07:14The airline sector, Ryanair, is doing very well.
07:16We've seen that in the results today.
07:18If she raises again the budget November the 26th, if she targets airlines again with increases in duty, what does that mean?
07:26More capacity, more flights, more aircraft and more jobs will move from the UK.
07:30What specifically would you do?
07:31Oh, specifically, we'll take about 10% of our capacity.
07:34We're the largest airline in the UK.
07:35We'll switch about 10% of our capacity, about 5 million seats out of the UK into those countries, Sweden, Italy, reward those countries who are abolishing environmental taxes.

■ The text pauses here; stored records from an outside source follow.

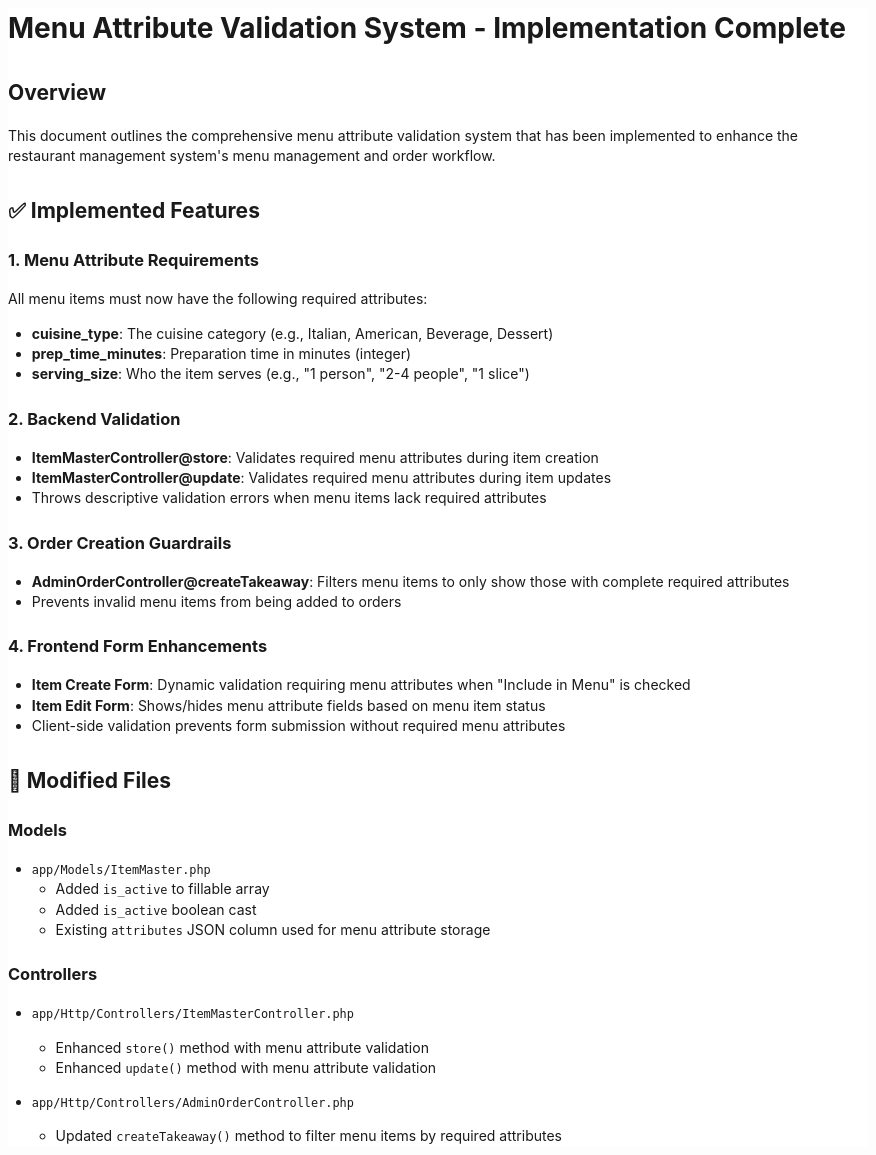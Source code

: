 # Menu Attribute Validation System - Implementation Complete

## Overview

This document outlines the comprehensive menu attribute validation system that has been implemented to enhance the restaurant management system's menu management and order workflow.

## ✅ Implemented Features

### 1. Menu Attribute Requirements
All menu items must now have the following required attributes:
- **cuisine_type**: The cuisine category (e.g., Italian, American, Beverage, Dessert)
- **prep_time_minutes**: Preparation time in minutes (integer)
- **serving_size**: Who the item serves (e.g., "1 person", "2-4 people", "1 slice")

### 2. Backend Validation
- **ItemMasterController@store**: Validates required menu attributes during item creation
- **ItemMasterController@update**: Validates required menu attributes during item updates
- Throws descriptive validation errors when menu items lack required attributes

### 3. Order Creation Guardrails
- **AdminOrderController@createTakeaway**: Filters menu items to only show those with complete required attributes
- Prevents invalid menu items from being added to orders

### 4. Frontend Form Enhancements
- **Item Create Form**: Dynamic validation requiring menu attributes when "Include in Menu" is checked
- **Item Edit Form**: Shows/hides menu attribute fields based on menu item status
- Client-side validation prevents form submission without required menu attributes

## 📁 Modified Files

### Models
- `app/Models/ItemMaster.php`
  - Added `is_active` to fillable array
  - Added `is_active` boolean cast
  - Existing `attributes` JSON column used for menu attribute storage

### Controllers
- `app/Http/Controllers/ItemMasterController.php`
  - Enhanced `store()` method with menu attribute validation
  - Enhanced `update()` method with menu attribute validation
  
- `app/Http/Controllers/AdminOrderController.php`
  - Updated `createTakeaway()` method to filter menu items by required attributes
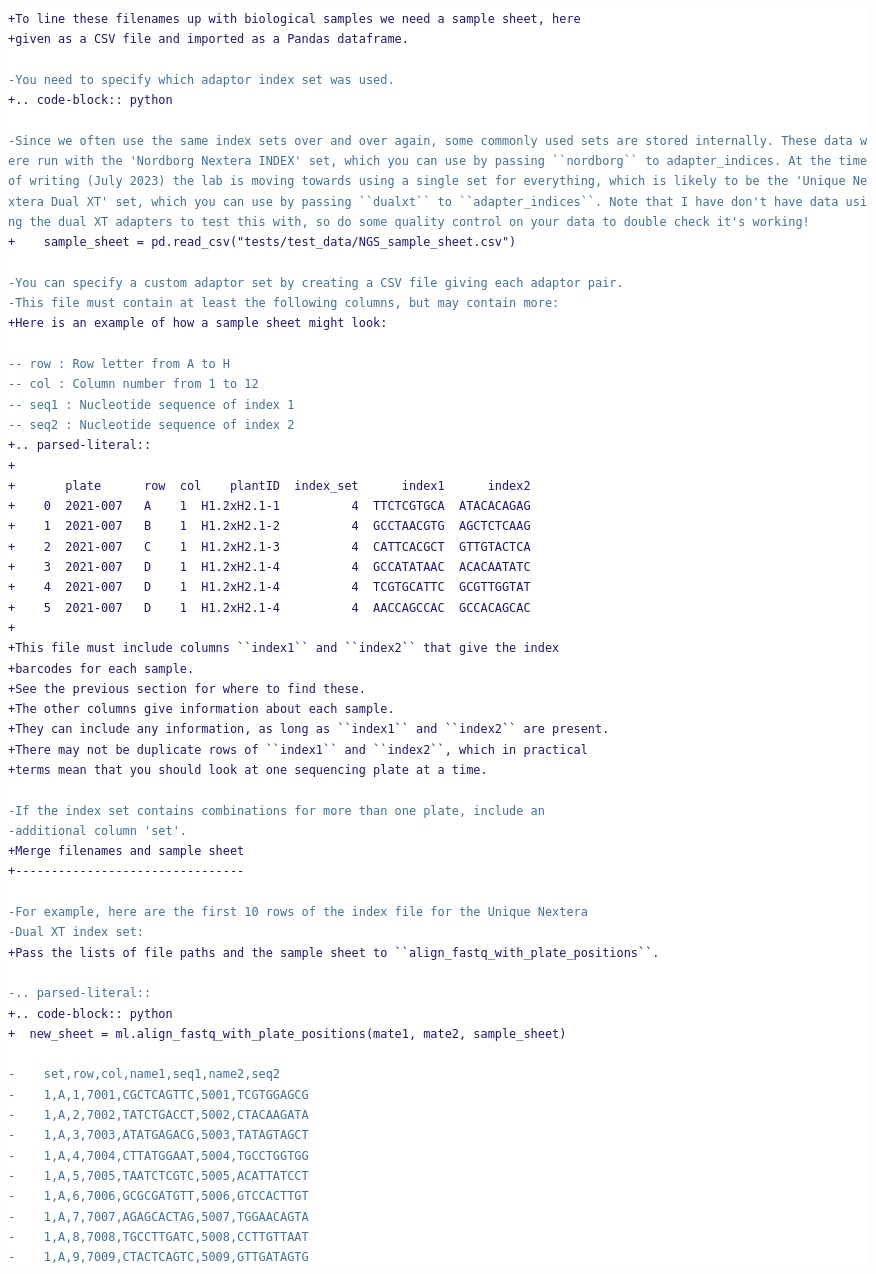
 ```diff
+To line these filenames up with biological samples we need a sample sheet, here
+given as a CSV file and imported as a Pandas dataframe.
 
-You need to specify which adaptor index set was used.
+.. code-block:: python
 
-Since we often use the same index sets over and over again, some commonly used sets are stored internally. These data were run with the 'Nordborg Nextera INDEX' set, which you can use by passing ``nordborg`` to adapter_indices. At the time of writing (July 2023) the lab is moving towards using a single set for everything, which is likely to be the 'Unique Nextera Dual XT' set, which you can use by passing ``dualxt`` to ``adapter_indices``. Note that I have don't have data using the dual XT adapters to test this with, so do some quality control on your data to double check it's working! 
+    sample_sheet = pd.read_csv("tests/test_data/NGS_sample_sheet.csv")
 
-You can specify a custom adaptor set by creating a CSV file giving each adaptor pair.
-This file must contain at least the following columns, but may contain more:
+Here is an example of how a sample sheet might look:
 
-- row : Row letter from A to H
-- col : Column number from 1 to 12
-- seq1 : Nucleotide sequence of index 1
-- seq2 : Nucleotide sequence of index 2
+.. parsed-literal::
+  
+       plate      row  col    plantID  index_set      index1      index2
+    0  2021-007   A    1  H1.2xH2.1-1          4  TTCTCGTGCA  ATACACAGAG
+    1  2021-007   B    1  H1.2xH2.1-2          4  GCCTAACGTG  AGCTCTCAAG
+    2  2021-007   C    1  H1.2xH2.1-3          4  CATTCACGCT  GTTGTACTCA
+    3  2021-007   D    1  H1.2xH2.1-4          4  GCCATATAAC  ACACAATATC
+    4  2021-007   D    1  H1.2xH2.1-4          4  TCGTGCATTC  GCGTTGGTAT
+    5  2021-007   D    1  H1.2xH2.1-4          4  AACCAGCCAC  GCCACAGCAC
+
+This file must include columns ``index1`` and ``index2`` that give the index
+barcodes for each sample.
+See the previous section for where to find these.
+The other columns give information about each sample.
+They can include any information, as long as ``index1`` and ``index2`` are present.
+There may not be duplicate rows of ``index1`` and ``index2``, which in practical
+terms mean that you should look at one sequencing plate at a time.
 
-If the index set contains combinations for more than one plate, include an 
-additional column 'set'.
+Merge filenames and sample sheet
+--------------------------------
 
-For example, here are the first 10 rows of the index file for the Unique Nextera
-Dual XT index set:
+Pass the lists of file paths and the sample sheet to ``align_fastq_with_plate_positions``.
 
-.. parsed-literal::
+.. code-block:: python
+  new_sheet = ml.align_fastq_with_plate_positions(mate1, mate2, sample_sheet)    
 
-    set,row,col,name1,seq1,name2,seq2
-    1,A,1,7001,CGCTCAGTTC,5001,TCGTGGAGCG
-    1,A,2,7002,TATCTGACCT,5002,CTACAAGATA
-    1,A,3,7003,ATATGAGACG,5003,TATAGTAGCT
-    1,A,4,7004,CTTATGGAAT,5004,TGCCTGGTGG
-    1,A,5,7005,TAATCTCGTC,5005,ACATTATCCT
-    1,A,6,7006,GCGCGATGTT,5006,GTCCACTTGT
-    1,A,7,7007,AGAGCACTAG,5007,TGGAACAGTA
-    1,A,8,7008,TGCCTTGATC,5008,CCTTGTTAAT
-    1,A,9,7009,CTACTCAGTC,5009,GTTGATAGTG
```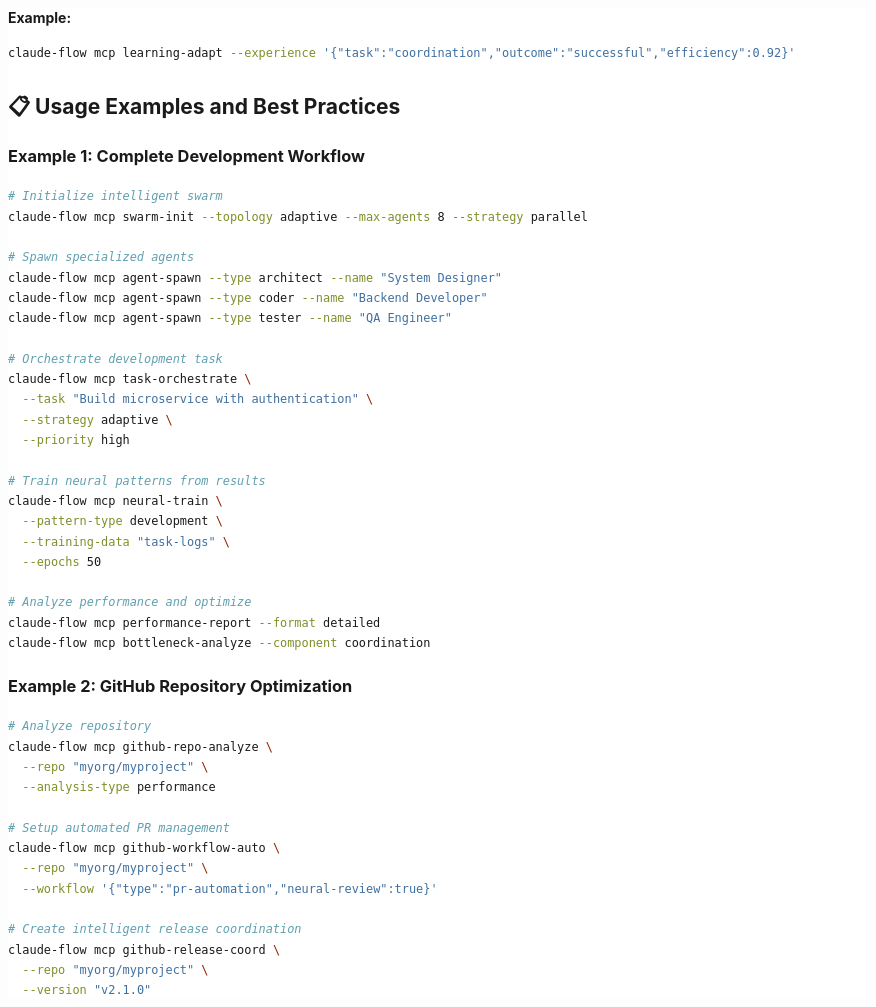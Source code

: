 **Example:**
```bash
claude-flow mcp learning-adapt --experience '{"task":"coordination","outcome":"successful","efficiency":0.92}'
```

## 📋 Usage Examples and Best Practices

### Example 1: Complete Development Workflow

```bash
# Initialize intelligent swarm
claude-flow mcp swarm-init --topology adaptive --max-agents 8 --strategy parallel

# Spawn specialized agents
claude-flow mcp agent-spawn --type architect --name "System Designer"
claude-flow mcp agent-spawn --type coder --name "Backend Developer"
claude-flow mcp agent-spawn --type tester --name "QA Engineer"

# Orchestrate development task
claude-flow mcp task-orchestrate \
  --task "Build microservice with authentication" \
  --strategy adaptive \
  --priority high

# Train neural patterns from results
claude-flow mcp neural-train \
  --pattern-type development \
  --training-data "task-logs" \
  --epochs 50

# Analyze performance and optimize
claude-flow mcp performance-report --format detailed
claude-flow mcp bottleneck-analyze --component coordination
```

### Example 2: GitHub Repository Optimization

```bash
# Analyze repository
claude-flow mcp github-repo-analyze \
  --repo "myorg/myproject" \
  --analysis-type performance

# Setup automated PR management
claude-flow mcp github-workflow-auto \
  --repo "myorg/myproject" \
  --workflow '{"type":"pr-automation","neural-review":true}'

# Create intelligent release coordination
claude-flow mcp github-release-coord \
  --repo "myorg/myproject" \
  --version "v2.1.0"
```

07:44And eventually, even a dumb Labour government will work out that for an island on the periphery of Europe, the way to grow and the way to increase tax revenue is to get tourists onto the island first and then tax them with VAT, hotel taxes, whatever it is.
07:59But the way to grow is not by increasing the entry taxes, which is what APD is.
08:04This is the dumbest government.
08:06I mean, you've had some dumb governments here in the UK, Brexit being the most spectacular economic own goal of the last 10 or 15 years.
08:15So it's not like the Tories were in the right home, but Labour should have come in here with a growth policy, abolish APD.
08:22Maybe not in London, because the London airports are full, but there is enormous growth available in those red wall seats in regional UK, abolish APD.
08:30I'm sure the Chancellor would make the point she's giving in terms of regulatory approval for airport and runway growth.
08:36That's coming through.
08:37And the fact that they had to...
08:38I'm sure the Chancellor would also say that they have to repair the fiscal damage that they would claim the Conservative government inflicted on this economy over 12 years.
08:47And that the options for this current government are limited within the fiscal constraints, of course, that they face.
08:55I'm sure that would be part of the pushback from the UK Chancellor.
08:58There were her fiscal constraints, too.
09:00She got elected on a programme to deliver growth, that the way out of this was to grow.
09:04I'm sure she would also point out that the UK is growing faster than most other OECD countries.
09:08It's actually growing slower than most OECD countries at the moment.
09:11And it will grow even, it will probably grow even slower when she raises taxes on employment and on air travel yet again.
09:17You cannot be an island on the periphery of Europe and decide that the way forward here is tax people coming to the UK,
09:24because they'll just go to Europe instead.
09:26There is a way forward here.
09:27Abolish APD, certainly on the airports outside of London, and you will be rewarded with dramatic growth,
09:32which will be self-financing, because the spend of those tourists in VAT, hotel nights, etc., etc., will pay for itself.